General information
- Type: Powered parachute agricultural aircraft
- National origin: United States
- Manufacturer: Parascender Technologies
- Status: Production completed

History
- Developed from: Parascender I

= Parascender Para-Ag =

American powered parachute

The Parascender Para-Ag is an American powered parachute agricultural aircraft that was designed and produced by Parascender Technologies of Kissimmee, Florida. Now out of production, when it was available the aircraft was supplied as a kit for amateur construction.

==Design and development==
A variant of the Parascender I, the Para-Ag was designed to comply with the US Experimental - Amateur-built aircraft rules. It features a 520 sqft parachute-style wing, single-place accommodation, tricycle landing gear and a single 50 hp Rotax 503 engine in pusher configuration. A 620 sqft wing was optional.

The aircraft carriage is built from bolted aluminium tubing. Inflight steering is accomplished via foot pedals that actuate the canopy brakes, creating roll and yaw. On the ground the aircraft has foot-controlled nosewheel steering. The main landing gear incorporates spring rod suspension. The aircraft has a typical empty weight of 285 lb and a gross weight of 720 lb, giving a useful load of 435 lb. With full fuel of 10 u.s.gal the payload for the pilot and chemicals for application is 375 lb.
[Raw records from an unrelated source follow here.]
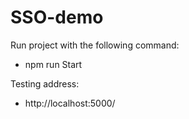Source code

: # SSO-demo
Run project with the following command: 
- npm run Start

Testing address:
- http://localhost:5000/
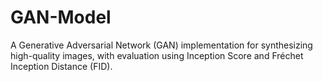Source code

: # GAN-Model
A Generative Adversarial Network (GAN) implementation for synthesizing high-quality images, with evaluation using Inception Score and Fréchet Inception Distance (FID).
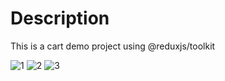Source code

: <h1>Description</h1>
<p>This is a cart demo project using @reduxjs/toolkit</p>

![1](https://github.com/cyruu/reactProjects/assets/133951860/bdaf9962-b04b-488c-8ca2-6798f86424a4)
![2](https://github.com/cyruu/reactProjects/assets/133951860/3047de38-f1ea-4f93-99f4-f02ef99524b7)
![3](https://github.com/cyruu/reactProjects/assets/133951860/e3f8bd10-c5bb-46d8-95d7-64d666f132af)
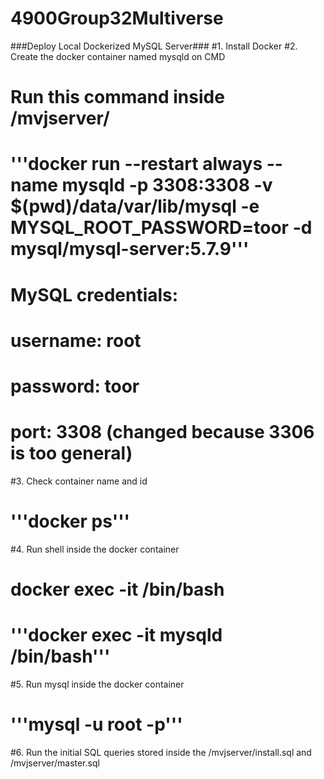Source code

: # 4900Group32Multiverse

###Deploy Local Dockerized MySQL Server###
#1. Install Docker
#2. Create the docker container named mysqld on CMD
#	Run this command inside /mvjserver/
#	'''docker run --restart always --name mysqld -p 3308:3308 -v $(pwd)/data/var/lib/mysql -e MYSQL_ROOT_PASSWORD=toor  -d mysql/mysql-server:5.7.9'''
#	MySQL credentials: 
#		username: root
#		password: toor
#		port: 3308 (changed because 3306 is too general)
#3. Check container name and id 
#	'''docker ps'''
#4. Run shell inside the docker container
#	docker exec -it <container name> /bin/bash
#	'''docker exec -it mysqld /bin/bash'''
#5. Run mysql inside the docker container
#	'''mysql -u root -p'''
#6. Run the initial SQL queries stored inside the /mvjserver/install.sql and /mvjserver/master.sql
	
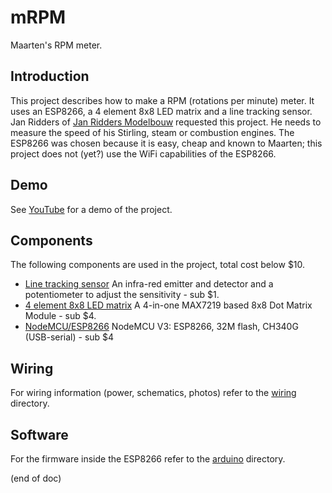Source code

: # mRPM
Maarten's RPM meter.

## Introduction
This project describes how to make a RPM (rotations per minute) meter.
It uses an ESP8266, a 4 element 8x8 LED matrix and a line tracking sensor.
Jan Ridders of [Jan Ridders Modelbouw](http://www.ridders.nu/) requested this project.
He needs to measure the speed of his Stirling, steam or combustion engines.
The ESP8266 was chosen because it is easy, cheap and known to Maarten; 
this project does not (yet?) use the WiFi capabilities of the ESP8266.

## Demo
See [YouTube](https://youtu.be/PuOR1rizvE4) for a demo of the project.

## Components
The following components are used in the project, total cost below $10.
- [Line tracking sensor](https://www.aliexpress.com/item/Line-tracking-Sensor-For-robotic-and-car-DIY-Arduino-projects-Digital-Out/32654587628.html)
  An infra-red emitter and detector and a potentiometer to adjust the sensitivity - sub $1.
- [4 element 8x8 LED matrix](https://www.aliexpress.com/item/1Pcs-MAX7219-Dot-Matrix-Module-For-arduino-Microcontroller-4-In-One-Display-with-5P-Line/32624431446.html)
  A 4-in-one MAX7219 based 8x8 Dot Matrix Module - sub $4.
- [NodeMCU/ESP8266](https://www.aliexpress.com/item/NodeMCU-WIFI-module-integration-of-ESP8266-extra-memory-32M-flash-USB-serial-CH340G/32739832131.html)
  NodeMCU V3: ESP8266, 32M flash, CH340G (USB-serial) - sub $4

## Wiring
For wiring information (power, schematics, photos) refer to the [wiring](wiring) directory.

## Software
For the firmware inside the ESP8266 refer to the [arduino](arduino) directory.

(end of doc)
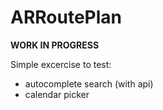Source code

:ARRoutePlan
===========

**WORK IN PROGRESS**

Simple excercise to test:
* autocomplete search (with api)
* calendar picker

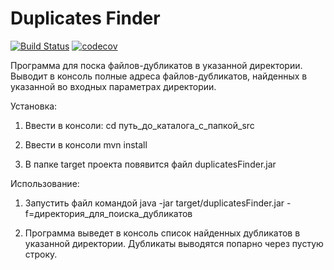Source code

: # Duplicates Finder
[![Build Status](https://travis-ci.com/Danisevich/duplicates_finder.svg?branch=master)](https://travis-ci.com/Danisevich/duplicates_finder)
[![codecov](https://codecov.io/gh/Danisevich/duplicates_finder/branch/master/graph/badge.svg)](https://codecov.io/gh/Danisevich/duplicates_finder)

Программа для поска файлов-дубликатов в указанной директории.
Выводит в консоль полные адреса файлов-дубликатов, найденных в указанной во входных параметрах директории.


Установка:

1. Ввести в консоли: 
   cd путь_до_каталога_с_папкой_src
   
2. Ввести в консоли 
   mvn install

3. В папке target проекта повявится файл duplicatesFinder.jar


Использование:

1. Запустить файл командой 
   java -jar target/duplicatesFinder.jar -f=директория_для_поиска_дубликатов
   
2. Программа выведет в консоль список найденных дубликатов в указанной директории.
   Дубликаты выводятся попарно через пустую строку.

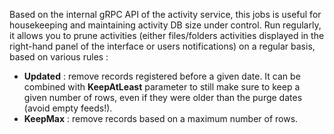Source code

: Based on the internal gRPC API of the activity service, this jobs is useful for housekeeping and maintaining activity DB size
under control. Run regularly, it allows you to prune activities (either files/folders activities displayed in the right-hand panel of the interface or users notifications) on 
a regular basis, based on various rules : 

 - **Updated** : remove records registered before a given date. It can be combined with **KeepAtLeast** parameter to still make
   sure to keep a given number of rows, even if they were older than the purge dates (avoid empty feeds!).
 - **KeepMax** : remove records based on a maximum number of rows.

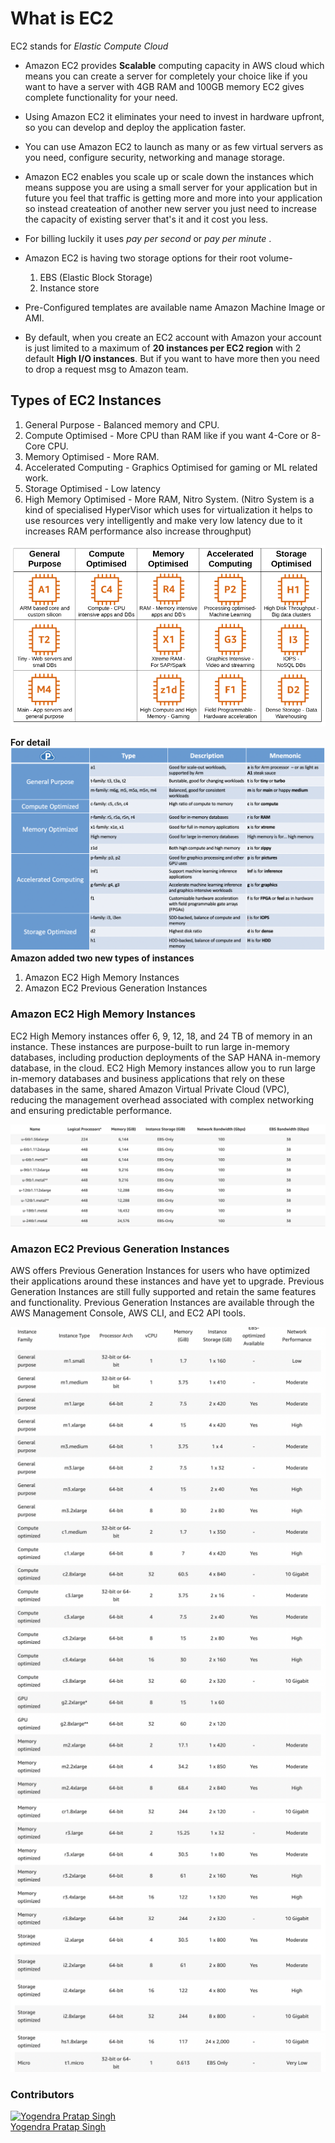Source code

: # What is EC2

EC2 stands for *Elastic Compute Cloud* 

- Amazon EC2 provides **Scalable** computing capacity in AWS cloud which means you can create a server for completely your choice like if you want to have a server with 4GB RAM and 100GB memory EC2 gives complete functionality for your need.

- Using Amazon EC2 it eliminates your need to invest in hardware upfront, so you can develop and deploy the application faster.

- You can use Amazon EC2 to launch as many or as few virtual servers as you need, configure security, networking and manage storage.

- Amazon EC2 enables you scale up or scale down the instances which means suppose you are using a small server for your application but in future you feel that traffic is getting more and more into your application so instead createation of another new server you just need to increase the capacity of existing server that's it and it cost you less.

- For billing luckily it uses *pay per second* or *pay per minute* .

- Amazon EC2 is having two storage options for their root volume-
    1. EBS (Elastic Block Storage)
    2. Instance store

- Pre-Configured templates are available name Amazon Machine Image or AMI.

- By default, when you create an EC2 account with Amazon your account is just limited to a maximum of **20 instances per EC2 region** with 2 default **High I/O instances**. But if you want to have more then you need to drop a request msg to Amazon team.

## Types of EC2 Instances
1. General Purpose - Balanced memory and CPU.
2. Compute Optimised - More CPU than RAM like if you want 4-Core or 8-Core CPU.
3. Memory Optimised - More RAM.
4. Accelerated Computing - Graphics Optimised for gaming or ML related work.
5. Storage Optimised - Low latency
6. High Memory Optimised - More RAM, Nitro System.
(Nitro System is a kind of specialised HyperVisor which uses for virtualization  it helps to use resources very intelligently and make very low latency due to it increases RAM performance also increase throughput)

![](images/ec2-types.png)

**For detail**
![](images/ec2-type-detail.png)
**Amazon added two new types of instances**
1. Amazon EC2 High Memory Instances
2. Amazon EC2 Previous Generation Instances

### Amazon EC2 High Memory Instances
EC2 High Memory instances offer 6, 9, 12, 18, and 24 TB of memory in an instance. These instances are purpose-built to run large in-memory databases, including production deployments of the SAP HANA in-memory database, in the cloud. EC2 High Memory instances allow you to run large in-memory databases and business applications that rely on these databases in the same, shared Amazon Virtual Private Cloud (VPC), reducing the management overhead associated with complex networking and ensuring predictable performance.

![](images/high-memory-type.png)

### Amazon EC2 Previous Generation Instances
AWS offers Previous Generation Instances for users who have optimized their applications around these instances and have yet to upgrade. Previous Generation Instances are still fully supported and retain the same features and functionality. Previous Generation Instances are available through the AWS Management Console, AWS CLI, and EC2 API tools.

![](images/Previous-generation-1.png)
![](images/Previous-generation-2.png)
![](images/Previous-generation-3.png)
![](images/Previous-generation-4.png)

### Contributors
[![Yogendra Pratap Singh][yogendra_avatar]][yogendra_homepage]<br/>[Yogendra Pratap Singh][yogendra_homepage] 

  [yogendra_homepage]: https://github.com/PratapSingh13
  [yogendra_avatar]: https://img.cloudposse.com/75x75/https://github.com/PratapSingh13.png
A series of dry chemical hoppers and liquid chemical tanks of 35 to 50 u.s.gal were available and the chemicals were disbursed from booms protruding from either side of the cockpit at propeller hub height.

The standard day, sea level, no wind, takeoff with a 50 hp engine is 150 ft and the landing roll is 50 ft.

The manufacturer estimated the construction time from the supplied kit as 30 hours.

==Operational history==
In April 2015 no examples were registered in the United States with the Federal Aviation Administration.